Start of Block

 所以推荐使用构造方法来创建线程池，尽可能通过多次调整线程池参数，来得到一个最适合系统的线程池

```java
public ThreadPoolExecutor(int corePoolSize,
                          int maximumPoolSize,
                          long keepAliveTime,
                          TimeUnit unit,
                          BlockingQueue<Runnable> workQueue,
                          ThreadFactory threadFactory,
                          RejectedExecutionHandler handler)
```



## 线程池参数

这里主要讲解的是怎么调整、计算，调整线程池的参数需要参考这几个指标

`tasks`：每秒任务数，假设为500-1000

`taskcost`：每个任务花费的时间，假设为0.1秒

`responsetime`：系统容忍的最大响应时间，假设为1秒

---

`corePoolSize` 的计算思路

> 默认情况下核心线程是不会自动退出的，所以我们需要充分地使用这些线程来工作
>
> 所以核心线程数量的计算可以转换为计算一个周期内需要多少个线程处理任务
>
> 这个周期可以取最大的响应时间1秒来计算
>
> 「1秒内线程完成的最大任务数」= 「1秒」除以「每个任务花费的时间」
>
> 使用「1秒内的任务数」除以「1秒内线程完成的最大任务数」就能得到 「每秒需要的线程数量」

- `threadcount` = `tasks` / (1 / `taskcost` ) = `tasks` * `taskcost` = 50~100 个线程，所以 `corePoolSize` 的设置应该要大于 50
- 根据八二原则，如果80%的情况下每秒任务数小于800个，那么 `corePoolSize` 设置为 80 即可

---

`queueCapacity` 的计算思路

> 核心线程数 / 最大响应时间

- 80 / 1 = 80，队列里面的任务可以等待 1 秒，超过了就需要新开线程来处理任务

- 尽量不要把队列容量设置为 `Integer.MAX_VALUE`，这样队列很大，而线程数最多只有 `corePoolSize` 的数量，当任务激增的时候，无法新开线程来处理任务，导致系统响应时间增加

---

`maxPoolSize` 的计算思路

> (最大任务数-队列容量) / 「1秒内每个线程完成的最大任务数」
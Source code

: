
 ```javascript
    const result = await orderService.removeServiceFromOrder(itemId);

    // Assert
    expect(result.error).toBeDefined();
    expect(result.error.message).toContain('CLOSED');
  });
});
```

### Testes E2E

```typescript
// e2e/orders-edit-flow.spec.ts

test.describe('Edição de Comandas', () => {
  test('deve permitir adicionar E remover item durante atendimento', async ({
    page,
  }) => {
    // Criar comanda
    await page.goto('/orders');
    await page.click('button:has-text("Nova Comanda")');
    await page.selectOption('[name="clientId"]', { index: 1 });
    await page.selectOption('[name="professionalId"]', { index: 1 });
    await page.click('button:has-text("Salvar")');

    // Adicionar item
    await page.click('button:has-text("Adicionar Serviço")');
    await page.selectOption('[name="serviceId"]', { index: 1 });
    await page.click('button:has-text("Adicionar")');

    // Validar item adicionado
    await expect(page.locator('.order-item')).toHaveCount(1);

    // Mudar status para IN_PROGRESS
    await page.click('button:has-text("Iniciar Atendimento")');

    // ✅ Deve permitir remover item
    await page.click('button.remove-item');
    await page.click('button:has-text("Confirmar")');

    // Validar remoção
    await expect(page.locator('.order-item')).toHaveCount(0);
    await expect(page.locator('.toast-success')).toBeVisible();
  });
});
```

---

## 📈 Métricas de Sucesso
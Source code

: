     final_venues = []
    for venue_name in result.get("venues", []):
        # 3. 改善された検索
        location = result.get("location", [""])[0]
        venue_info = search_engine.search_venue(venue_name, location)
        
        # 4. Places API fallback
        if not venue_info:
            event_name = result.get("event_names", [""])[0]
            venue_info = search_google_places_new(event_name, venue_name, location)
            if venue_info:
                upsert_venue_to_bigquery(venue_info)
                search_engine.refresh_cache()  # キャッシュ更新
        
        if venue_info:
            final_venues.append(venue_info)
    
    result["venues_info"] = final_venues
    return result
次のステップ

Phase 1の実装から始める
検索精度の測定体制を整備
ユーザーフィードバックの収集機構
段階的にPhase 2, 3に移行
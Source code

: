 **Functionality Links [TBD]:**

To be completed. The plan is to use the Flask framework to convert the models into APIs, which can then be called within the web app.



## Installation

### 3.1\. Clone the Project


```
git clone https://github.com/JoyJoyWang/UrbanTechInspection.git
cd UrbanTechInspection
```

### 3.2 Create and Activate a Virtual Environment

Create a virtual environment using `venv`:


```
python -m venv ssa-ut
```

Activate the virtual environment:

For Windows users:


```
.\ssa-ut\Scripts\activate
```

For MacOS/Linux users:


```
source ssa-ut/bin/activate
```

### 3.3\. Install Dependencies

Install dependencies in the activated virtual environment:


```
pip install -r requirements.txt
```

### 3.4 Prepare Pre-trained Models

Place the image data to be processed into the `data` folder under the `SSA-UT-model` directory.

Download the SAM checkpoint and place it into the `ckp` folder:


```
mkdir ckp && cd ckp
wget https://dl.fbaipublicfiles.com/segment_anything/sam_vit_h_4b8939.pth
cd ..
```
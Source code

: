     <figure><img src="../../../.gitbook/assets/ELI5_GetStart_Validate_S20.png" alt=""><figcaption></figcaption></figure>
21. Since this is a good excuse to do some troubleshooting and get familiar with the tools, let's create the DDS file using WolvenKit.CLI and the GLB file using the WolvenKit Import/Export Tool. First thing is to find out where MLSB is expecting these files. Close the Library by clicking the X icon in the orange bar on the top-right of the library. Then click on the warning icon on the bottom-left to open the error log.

End of Block

## TASK REQUIREMENTS
The word "button" may appear in several lines of the data; count those lines and give only the number.

## WRITTEN RESPONSE
7